- [Work to be completed] Scan the lines below for the string "lightly" and copy every one that has it.

+++ Material provided

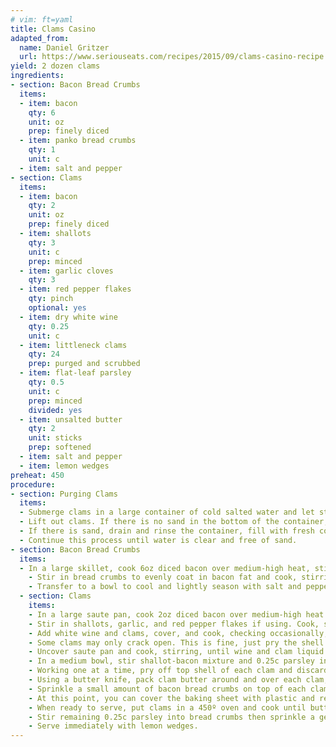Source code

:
 ```yaml
---
# vim: ft=yaml
title: Clams Casino
adapted_from:
  name: Daniel Gritzer
  url: https://www.seriouseats.com/recipes/2015/09/clams-casino-recipe.html
yield: 2 dozen clams
ingredients:
- section: Bacon Bread Crumbs
  items:
  - item: bacon
    qty: 6
    unit: oz
    prep: finely diced
  - item: panko bread crumbs
    qty: 1
    unit: c
  - item: salt and pepper
- section: Clams
  items:
  - item: bacon
    qty: 2
    unit: oz
    prep: finely diced
  - item: shallots
    qty: 3
    unit: c
    prep: minced
  - item: garlic cloves
    qty: 3
  - item: red pepper flakes
    qty: pinch
    optional: yes  
  - item: dry white wine
    qty: 0.25
    unit: c
  - item: littleneck clams  
    qty: 24
    prep: purged and scrubbed
  - item: flat-leaf parsley
    qty: 0.5 
    unit: c
    prep: minced
    divided: yes
  - item: unsalted butter
    qty: 2 
    unit: sticks
    prep: softened
  - item: salt and pepper
  - item: lemon wedges     
preheat: 450
procedure:
- section: Purging Clams
  items:
  - Submerge clams in a large container of cold salted water and let stand for 30 minutes. 
  - Lift out clams. If there is no sand in the bottom of the container, they're ready to scrub and use. 
  - If there is sand, drain and rinse the container, fill with fresh cold salted water, and return clams for 30 more minutes.
  - Continue this process until water is clear and free of sand. 
- section: Bacon Bread Crumbs
  items:
  - In a large skillet, cook 6oz diced bacon over medium-high heat, stirring, unitl fat has rendered and baon is brown and crisp, about 7 minutes. 
    - Stir in bread crumbs to evenly coat in bacon fat and cook, stirring and tossing, until bread crumbs are lightly toasted, about 3 minutes.
    - Transfer to a bowl to cool and lightly season with salt and pepper.
  - section: Clams
    items:
    - In a large saute pan, cook 2oz diced bacon over medium-high heat until fat has rendered and bacon is lightly browned and crisp, about 3 minutes. 
    - Stir in shallots, garlic, and red pepper flakes if using. Cook, stirring, until shallots have softened, about 4 minutes. 
    - Add white wine and clams, cover, and cook, checking occasionally, until clams begin to open. Using tongs, transfer opened clams to a large bowl to cool, continuing to cover saute pan and checking for newly opened clams.
    - Some clams may only crack open. This is fine, just pry the shell fully open.
    - Uncover saute pan and cook, stirring, until wine and clam liquid have evaporated and the shallot-bacon mixture has become jammy. Remove from heat and allow to cool.
    - In a medium bowl, stir shallot-bacon mixture and 0.25c parsley into softened butter until thoroughly incorporated. SEason lightly with salt and pepper.
    - Working one at a time, pry off top shell of each clam and discard, making sure no shell fragments from hinge fall into the clams. Free each clam from bottom shell then set back in bottom shell and transfer to rimmed baking dish.
    - Using a butter knife, pack clam butter around and over each clam, sealing each into the bottom shell. 
    - Sprinkle a small amount of bacon bread crumbs on top of each clam, pressing lightly to adhere.
    - At this point, you can cover the baking sheet with plastic and refrigerate for up to 1 day before cooking. Leftover clam butter can be kept refridgerated for up to 1 week.
    - When ready to serve, put clams in a 450º oven and cook until butter is melted and clams are fully heated through, 3-5 minutes. 
    - Stir remaining 0.25c parsley into bread crumbs then sprinkle a generous amount on top of each clam. Return to oven for 1 minute to warm bread crumbs.
    - Serve immediately with lemon wedges. 
---
```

++++++

- [Task response]
    - Stir in bread crumbs to evenly coat in bacon fat and cook, stirring and tossing, until bread crumbs are lightly toasted, about 3 minutes.
    - Transfer to a bowl to cool and lightly season with salt and pepper.
    - In a large saute pan, cook 2oz diced bacon over medium-high heat until fat has rendered and bacon is lightly browned and crisp, about 3 minutes. 
    - In a medium bowl, stir shallot-bacon mixture and 0.25c parsley into softened butter until thoroughly incorporated. SEason lightly with salt and pepper.
    - Sprinkle a small amount of bacon bread crumbs on top of each clam, pressing lightly to adhere.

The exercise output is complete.